'''
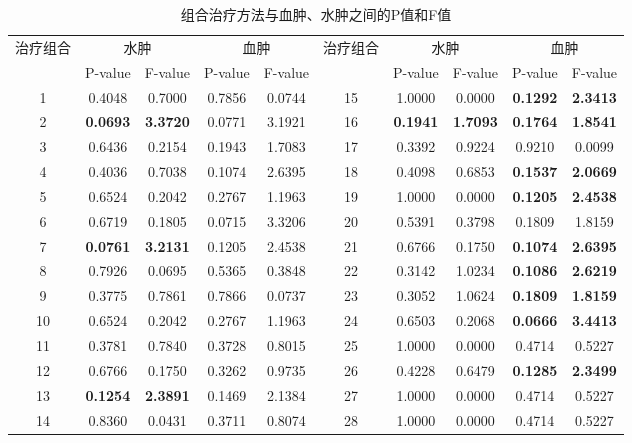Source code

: \documentclass[bwprint]{gmcmthesis}
\begin{document}
\begin{table}[h]  %
	\centering     %
	\caption{组合治疗方法与血肿、水肿之间的P值和F值}  %
	\label{组合治疗方法与血肿、水肿之间的P值和F值}        %
	\begin{tabular}{ c c c c c ccccc}  %
		\toprule[1.5pt]   %
		
		\multirow{2}{1cm}{治疗组合} & \multicolumn{2}{c}{水肿} & \multicolumn{2}{c}{血肿}&\multirow{2}{1cm}{治疗组合} & \multicolumn{2}{c}{水肿} & \multicolumn{2}{c}{血肿}  \\ 
		&P-value    & F-value  & P-value    & F-value&	&P-value    & F-value  & P-value    & F-value   \\ 
		
		\midrule[1pt]     %
		
        1 & 0.4048  & 0.7000  & 0.7856  & 0.0744& 15 & 1.0000  & 0.0000  & \textbf{0.1292}  & \textbf{2.3413}  \\
        2 & \textbf{0.0693}  & \textbf{3.3720}  & 0.0771  & 3.1921&  16 & \textbf{0.1941}  & \textbf{1.7093}  & \textbf{0.1764}  & \textbf{1.8541}  \\
        3 & 0.6436  & 0.2154  & 0.1943  & 1.7083&  17 & 0.3392  & 0.9224  & 0.9210  & 0.0099  \\
        4 & 0.4036  & 0.7038  & 0.1074  & 2.6395&  18 & 0.4098  & 0.6853  & \textbf{0.1537 } & \textbf{2.0669}  \\
        5 & 0.6524  & 0.2042  & 0.2767  & 1.1963&  19 & 1.0000  & 0.0000  & \textbf{0.1205}  & \textbf{2.4538}  \\
        6 & 0.6719  & 0.1805  & 0.0715  & 3.3206&   20 & 0.5391  & 0.3798  & 0.1809  & 1.8159  \\
        7 & \textbf{0.0761}  & \textbf{3.2131}  & 0.1205  & 2.4538&  21 & 0.6766  & 0.1750  & \textbf{0.1074}  & \textbf{2.6395}  \\
        8 & 0.7926  & 0.0695  & 0.5365  & 0.3848& 22 & 0.3142  & 1.0234  & \textbf{0.1086}  & \textbf{2.6219}  \\
        9 & 0.3775  & 0.7861  & 0.7866  & 0.0737&  23 & 0.3052  & 1.0624  & \textbf{0.1809}  &\textbf{ 1.8159}  \\
        10 & 0.6524  & 0.2042  & 0.2767  & 1.1963& 24 & 0.6503  & 0.2068  & \textbf{0.0666}  & \textbf{3.4413}  \\
        11 & 0.3781  & 0.7840  & 0.3728  & 0.8015&  25 & 1.0000  & 0.0000  & 0.4714  & 0.5227  \\
        12 & 0.6766  & 0.1750  & 0.3262  & 0.9735& 26 & 0.4228  & 0.6479  & \textbf{0.1285}  & \textbf{2.3499}  \\
        13 & \textbf{0.1254}  & \textbf{2.3891}  & 0.1469  & 2.1384&  27 & 1.0000  & 0.0000  & 0.4714  & 0.5227  \\
        14 & 0.8360  & 0.0431  & 0.3711  & 0.8074&  28 & 1.0000  & 0.0000  & 0.4714  & 0.5227 \\
		\bottomrule[1.5pt]   %
	\end{tabular} 
\end{table}
\end{document}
'''
_TASK BRIEF_
The lines to extract from the data above begin with the line containing "23 & 0.3052" and end with the line containing "10 & 0.6524". Extract them exactly, including both.

_SOLUTION_
        9 & 0.3775  & 0.7861  & 0.7866  & 0.0737&  23 & 0.3052  & 1.0624  & \textbf{0.1809}  &\textbf{ 1.8159}  \\
        10 & 0.6524  & 0.2042  & 0.2767  & 1.1963& 24 & 0.6503  & 0.2068  & \textbf{0.0666}  & \textbf{3.4413}  \\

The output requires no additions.